Rufrano Joins ARCP at Auspicious Time
- Mar 12, 2015
Well, that didn’t take long. The rumor mill was spot on, and timely, too, and indeed former Cushman & Wakefield president/CEO Glenn Rufrano’s appointment as the new CEO at troubled REIT American Realty Capital Properties, effective April 1, was announced on Tuesday. Only a day earlier, Commercial Property Executive had reported on Rufrano’s status as the apparent front-runner for the job vacated in December by Nicholas Schorsch.
Meanwhile, a brand-new report points toward a lively year for the net-lease sector; more on that in a moment.
At ARCP, Rufrano, 64, will take over from independent director William Stanley, ARCP’s interim CEO. Rufrano will be leaving his slot as chairman & CEO of O’Connor Capital Partners, which he had co-founded in 1983 and to which he returned not long after his sudden departure from Cushman in June 2013.
“ARCP is a young company, grown rapidly, which now requires a sound business path,” Rufrano said in a release. “I look forward to meeting the management team, thoroughly analyzing the assets and reviewing the details of the balance sheet while at the same time seeking thoughts from the institutional investor community. Once complete, we will organize a strategic plan and begin execution to maximize the value of the core REIT assets, Cole Capital and the enterprise.”

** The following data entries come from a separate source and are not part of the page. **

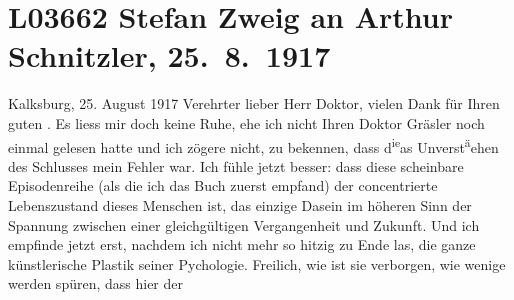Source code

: 

\section[Stefan Zweig an Arthur Schnitzler, 25. 8. 1917]{L03662 Stefan Zweig an Arthur Schnitzler, 25. 8. 1917}
\nopagebreak{}
\rehead{ }\normalsize\beginnumbering{}
\toendnotes[C]{\smallbreak\pagebreak[2]}
\toendnotes[C]{\smallbreak}
\pstart
           {\pb}Kalksburg, 25. August 1917\pend
           \vspace{0.5em}
\pstart
           Verehrter lieber Herr Doktor, vielen Dank für Ihren guten \label{K_L03662-1v}\label{K_L03662-1}. Es liess mir doch keine Ruhe, ehe ich nicht Ihren Doktor Gräsler noch einmal gelesen hatte und ich zögere
               nicht, zu bekennen, dass d\substVorne{}\textsuperscript{ie}\substDazwischen{}as\substHinten{} Unverst\substVorne{}\textsuperscript{ä}\substDazwischen{}ehen\substHinten{} des Schlusses mein Fehler war. Ich fühle 
               jetzt besser: dass diese scheinbare Episodenreihe (als die ich das Buch zuerst
               empfand) der concentrierte Lebenszustand dieses Menschen ist, das einzige Dasein im
               höheren Sinn der Spannung zwischen einer gleichgültigen Vergangenheit und Zukunft.
               Und ich empfinde jetzt erst, nachdem ich nicht mehr so hitzig zu Ende las, die ganze
                  {\pb}künstlerische Plastik seiner
               Pychologie. Freilich, wie ist sie verborgen, wie wenige werden spüren, dass hier der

“Rufrano’s initial focus will be to analyze and understand the business and then formulate a strategy that will ensure financial stability and return the company to growth,” an ARCP spokesperson told Commercial Property Executive. “With that in mind, it would be inappropriate for him to comment on the company’s future direction until he has time to get acclimated.”
The other change at ARCP will be the replacement of two board members, Leslie Michelson and Gov. Edward Rendell, who will step down on April 1. The spokesperson told CPE that the ACRP board “remains focused on announcing a new non-executive chairman in the near term. They are working with Korn Ferry on the search for candidates.”
On the broader front, a first-half 2015 outlook on the net-lease sector by Marcus & Millichap predicts that a “pump dividend” from lower gasoline prices will boost retail sales, particularly among lower-income families. These households are thus expected to spend more at retailers like Walmart and Target.
More discretionary income in the middle-income population is expected to swell traffic for restaurants and fast-food locations, while increased penalties for the uninsured under the Affordable Care Act will help drive business at drug stores and at their growing number of retail clinics, according to M&M.
Overall retail growth is expected to be in “the mid- to high-3 percent range,” the outlook predicted.
Finally, the M&M report noted that investors seeking loans on net-leased assets continue to find a wide range of options, as the activity of national banks, local banks and CMBS “has kept rates below 4 percent for best-in-class assets.”